TASK STATEMENT: Lines holding the string "help" are the ones to copy from this listing.

DATA SUPPLIED:
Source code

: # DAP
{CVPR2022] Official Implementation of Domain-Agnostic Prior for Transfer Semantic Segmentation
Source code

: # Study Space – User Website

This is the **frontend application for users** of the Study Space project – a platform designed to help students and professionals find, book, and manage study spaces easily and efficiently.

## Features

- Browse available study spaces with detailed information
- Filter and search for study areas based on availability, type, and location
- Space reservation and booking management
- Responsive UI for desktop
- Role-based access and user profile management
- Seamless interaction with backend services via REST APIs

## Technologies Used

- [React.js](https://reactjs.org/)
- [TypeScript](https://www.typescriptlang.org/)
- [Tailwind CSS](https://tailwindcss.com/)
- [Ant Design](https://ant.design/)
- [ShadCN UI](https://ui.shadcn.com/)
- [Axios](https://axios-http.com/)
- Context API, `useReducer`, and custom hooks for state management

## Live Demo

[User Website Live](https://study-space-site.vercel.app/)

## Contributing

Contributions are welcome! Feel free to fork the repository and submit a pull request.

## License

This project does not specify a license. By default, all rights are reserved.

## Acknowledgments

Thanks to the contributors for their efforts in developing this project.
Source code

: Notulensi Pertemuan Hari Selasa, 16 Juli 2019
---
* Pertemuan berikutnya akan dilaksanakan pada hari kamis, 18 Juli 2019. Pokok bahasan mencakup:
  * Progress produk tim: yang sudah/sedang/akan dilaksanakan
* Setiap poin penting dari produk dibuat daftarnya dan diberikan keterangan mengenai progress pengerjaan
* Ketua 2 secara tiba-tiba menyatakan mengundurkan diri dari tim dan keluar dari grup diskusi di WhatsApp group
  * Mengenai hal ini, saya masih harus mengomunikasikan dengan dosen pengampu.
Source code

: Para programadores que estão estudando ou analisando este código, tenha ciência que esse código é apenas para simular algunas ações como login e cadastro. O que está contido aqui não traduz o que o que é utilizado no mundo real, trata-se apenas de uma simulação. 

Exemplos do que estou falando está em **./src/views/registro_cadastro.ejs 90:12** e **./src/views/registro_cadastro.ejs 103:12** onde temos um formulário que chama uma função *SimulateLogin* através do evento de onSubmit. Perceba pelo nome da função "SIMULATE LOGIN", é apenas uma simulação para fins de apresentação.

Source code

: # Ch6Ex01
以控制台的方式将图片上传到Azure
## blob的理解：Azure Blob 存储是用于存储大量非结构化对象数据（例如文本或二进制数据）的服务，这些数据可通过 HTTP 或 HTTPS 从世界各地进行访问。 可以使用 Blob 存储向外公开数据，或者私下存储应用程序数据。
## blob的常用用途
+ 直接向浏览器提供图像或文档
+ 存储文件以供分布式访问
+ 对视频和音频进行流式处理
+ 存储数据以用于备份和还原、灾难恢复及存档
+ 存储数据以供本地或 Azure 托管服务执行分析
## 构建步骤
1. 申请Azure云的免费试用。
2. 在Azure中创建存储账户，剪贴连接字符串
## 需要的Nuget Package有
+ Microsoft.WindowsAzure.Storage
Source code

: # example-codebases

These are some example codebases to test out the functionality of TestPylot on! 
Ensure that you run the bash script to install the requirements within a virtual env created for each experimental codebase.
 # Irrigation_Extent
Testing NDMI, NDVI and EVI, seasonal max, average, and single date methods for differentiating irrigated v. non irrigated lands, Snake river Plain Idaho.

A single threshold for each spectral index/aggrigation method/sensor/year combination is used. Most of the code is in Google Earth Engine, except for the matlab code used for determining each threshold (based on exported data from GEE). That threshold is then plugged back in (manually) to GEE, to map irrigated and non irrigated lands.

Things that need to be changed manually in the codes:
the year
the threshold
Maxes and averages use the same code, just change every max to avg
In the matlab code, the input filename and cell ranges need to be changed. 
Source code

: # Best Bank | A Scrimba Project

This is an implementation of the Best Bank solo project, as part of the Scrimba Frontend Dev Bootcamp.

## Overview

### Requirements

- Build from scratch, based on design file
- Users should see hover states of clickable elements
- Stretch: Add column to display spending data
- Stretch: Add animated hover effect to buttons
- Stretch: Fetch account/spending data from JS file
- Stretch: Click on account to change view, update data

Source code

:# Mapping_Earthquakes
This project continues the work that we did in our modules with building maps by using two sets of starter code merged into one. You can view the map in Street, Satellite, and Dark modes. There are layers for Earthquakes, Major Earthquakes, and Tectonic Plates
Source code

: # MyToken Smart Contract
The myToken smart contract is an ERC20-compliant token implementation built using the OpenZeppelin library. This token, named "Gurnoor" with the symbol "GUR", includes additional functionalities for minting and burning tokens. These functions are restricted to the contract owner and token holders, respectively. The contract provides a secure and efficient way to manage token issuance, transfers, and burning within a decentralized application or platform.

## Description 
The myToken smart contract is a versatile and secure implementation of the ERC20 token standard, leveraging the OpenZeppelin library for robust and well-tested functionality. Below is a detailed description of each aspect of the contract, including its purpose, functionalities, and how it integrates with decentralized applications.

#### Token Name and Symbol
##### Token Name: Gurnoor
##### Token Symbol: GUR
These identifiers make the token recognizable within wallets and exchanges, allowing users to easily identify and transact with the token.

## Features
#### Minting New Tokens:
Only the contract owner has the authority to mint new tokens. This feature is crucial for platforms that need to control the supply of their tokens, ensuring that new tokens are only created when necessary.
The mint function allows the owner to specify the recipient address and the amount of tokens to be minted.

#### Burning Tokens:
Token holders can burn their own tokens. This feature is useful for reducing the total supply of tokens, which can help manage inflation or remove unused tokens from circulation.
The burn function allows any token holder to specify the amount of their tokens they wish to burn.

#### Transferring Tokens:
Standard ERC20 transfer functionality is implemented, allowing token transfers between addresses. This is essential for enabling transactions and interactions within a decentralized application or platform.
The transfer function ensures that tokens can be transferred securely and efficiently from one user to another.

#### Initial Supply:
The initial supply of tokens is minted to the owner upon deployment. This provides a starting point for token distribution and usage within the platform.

YOUR RESPONSE:
This is the **frontend application for users** of the Study Space project – a platform designed to help students and professionals find, book, and manage study spaces easily and efficiently.
Token holders can burn their own tokens. This feature is useful for reducing the total supply of tokens, which can help manage inflation or remove unused tokens from circulation.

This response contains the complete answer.